Je vis ensuite qu’ils parcouraient des lieux solitaires jusqu’à ce qu’ils furent obligés de s’arrêter sur un point où le voyageur est sujet à s’égarer. Quoiqu’il fût assez facile au guide de distinguer en plein jour le bon chemin des fausses routes, il était pourtant embarrassé dès qu’il faisait obscur ; mais il avait dans sa poche une carte où sont tracés tous les chemins qui ont leur commencement ou leur issue dans la cité céleste. Il se procura donc de la lumière (car il ne voyageait jamais sans porter avec lui les moyens de l’obtenir), et ayant jeté les yeux sur sa carte, il vit qu’à partir du lieu où ils étaient il fallait suivre la ligne qui était à main droite. Eût-il négligé de consulter sa carte, qu’ils auraient été, selon toute probabilité, se jeter dans un bourbier ; car, tout proche de là, dans ce chemin même qui semble offrir au début quelque garantie de sécurité, se trouve une fosse profonde que l’on à remplie de boue avec l’intention de faire périr les pèlerins.

Voyez, me dis-je alors, combien il importe à celui qui va en pèlerinage, d’avoir un indicateur avec lui, surtout dans les endroits difficiles.

Après avoir parcouru une certaine distance dans ce Terroir-enchanté, ils rencontrèrent un autre treillage que l’on avait artistement façonné à côté du grand chemin royal.

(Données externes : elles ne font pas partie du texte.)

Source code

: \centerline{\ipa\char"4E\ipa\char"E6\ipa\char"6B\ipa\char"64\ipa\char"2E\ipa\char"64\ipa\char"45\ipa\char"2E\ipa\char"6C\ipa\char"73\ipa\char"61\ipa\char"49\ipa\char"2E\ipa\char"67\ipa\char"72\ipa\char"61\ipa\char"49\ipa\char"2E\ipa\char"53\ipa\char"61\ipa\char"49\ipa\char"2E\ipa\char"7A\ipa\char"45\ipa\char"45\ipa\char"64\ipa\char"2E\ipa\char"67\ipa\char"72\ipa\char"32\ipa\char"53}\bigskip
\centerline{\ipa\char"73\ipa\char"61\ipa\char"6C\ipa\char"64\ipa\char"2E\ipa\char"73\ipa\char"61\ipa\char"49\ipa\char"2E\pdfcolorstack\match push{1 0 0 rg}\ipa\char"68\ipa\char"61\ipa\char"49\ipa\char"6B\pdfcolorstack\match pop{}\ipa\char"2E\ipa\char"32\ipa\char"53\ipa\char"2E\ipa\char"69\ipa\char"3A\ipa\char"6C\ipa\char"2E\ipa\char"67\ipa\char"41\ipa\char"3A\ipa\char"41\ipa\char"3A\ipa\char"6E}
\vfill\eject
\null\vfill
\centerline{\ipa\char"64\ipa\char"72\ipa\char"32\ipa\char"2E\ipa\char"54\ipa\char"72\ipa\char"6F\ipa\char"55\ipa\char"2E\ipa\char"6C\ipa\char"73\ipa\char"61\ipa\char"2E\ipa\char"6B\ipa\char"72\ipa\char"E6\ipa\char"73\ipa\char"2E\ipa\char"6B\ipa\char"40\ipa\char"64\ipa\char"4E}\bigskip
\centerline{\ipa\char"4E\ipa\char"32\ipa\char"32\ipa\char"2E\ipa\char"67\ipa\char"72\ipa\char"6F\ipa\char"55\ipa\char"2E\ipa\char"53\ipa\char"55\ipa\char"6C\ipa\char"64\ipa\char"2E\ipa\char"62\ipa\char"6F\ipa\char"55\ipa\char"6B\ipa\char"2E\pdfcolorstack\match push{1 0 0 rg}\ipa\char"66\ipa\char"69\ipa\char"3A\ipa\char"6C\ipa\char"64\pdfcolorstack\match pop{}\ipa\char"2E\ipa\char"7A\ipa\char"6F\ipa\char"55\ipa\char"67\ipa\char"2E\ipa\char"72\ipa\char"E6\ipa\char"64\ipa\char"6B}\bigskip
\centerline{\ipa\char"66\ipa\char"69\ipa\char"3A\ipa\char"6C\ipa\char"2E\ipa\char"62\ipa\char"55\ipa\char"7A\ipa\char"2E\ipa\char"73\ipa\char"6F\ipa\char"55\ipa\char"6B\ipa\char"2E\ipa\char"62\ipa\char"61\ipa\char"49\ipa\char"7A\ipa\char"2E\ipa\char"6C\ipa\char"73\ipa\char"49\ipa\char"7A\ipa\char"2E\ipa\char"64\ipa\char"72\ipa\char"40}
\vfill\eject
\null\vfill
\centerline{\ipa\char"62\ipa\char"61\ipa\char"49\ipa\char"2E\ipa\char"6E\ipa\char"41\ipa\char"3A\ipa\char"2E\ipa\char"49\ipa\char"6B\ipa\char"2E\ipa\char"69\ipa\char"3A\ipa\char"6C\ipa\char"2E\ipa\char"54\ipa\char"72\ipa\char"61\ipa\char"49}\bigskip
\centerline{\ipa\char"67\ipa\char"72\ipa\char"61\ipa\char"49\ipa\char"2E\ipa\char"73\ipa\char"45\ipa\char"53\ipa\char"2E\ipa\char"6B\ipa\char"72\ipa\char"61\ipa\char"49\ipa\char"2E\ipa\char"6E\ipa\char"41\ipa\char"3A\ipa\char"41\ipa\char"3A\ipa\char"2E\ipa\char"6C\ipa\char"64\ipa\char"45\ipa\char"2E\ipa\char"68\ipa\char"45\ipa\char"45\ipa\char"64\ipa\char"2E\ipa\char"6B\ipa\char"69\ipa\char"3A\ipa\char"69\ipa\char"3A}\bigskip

Sous ce treillage étaient couchés deux hommes, nommés l’Insouciant et le Téméraire. Ceux-ci s’étaient avancés jusque-là dans leur pèlerinage, lorsqu’ayant voulu s’asseoir par suite de la fatigue, ils tombèrent dans un profond sommeil. Dès que nos pèlerins les eurent vus, ils furent saisis de surprise, et baissèrent la tête, montrant par là combien ils s’apitoyaient sur le sort de ces malheureux. Ils commencèrent par se consulter entre eux pour savoir ce qu’il conviendrait de faire en pareil cas. La question se réduisait donc à ceci : Doit-on s’approcher d’eux pour les réveiller, ou bien passer outre et les laisser dormir tranquillement ? Ils en vinrent à cette conclusion qu’il fallait aller auprès d’eux et tâcher de les réveiller. Ils s’exhortèrent à prendre garde à eux-mêmes, de peur que, comme les autres, ils ne fussent tentés de s’asseoir, et de jouir du bien-être que leur offrait ce lieu.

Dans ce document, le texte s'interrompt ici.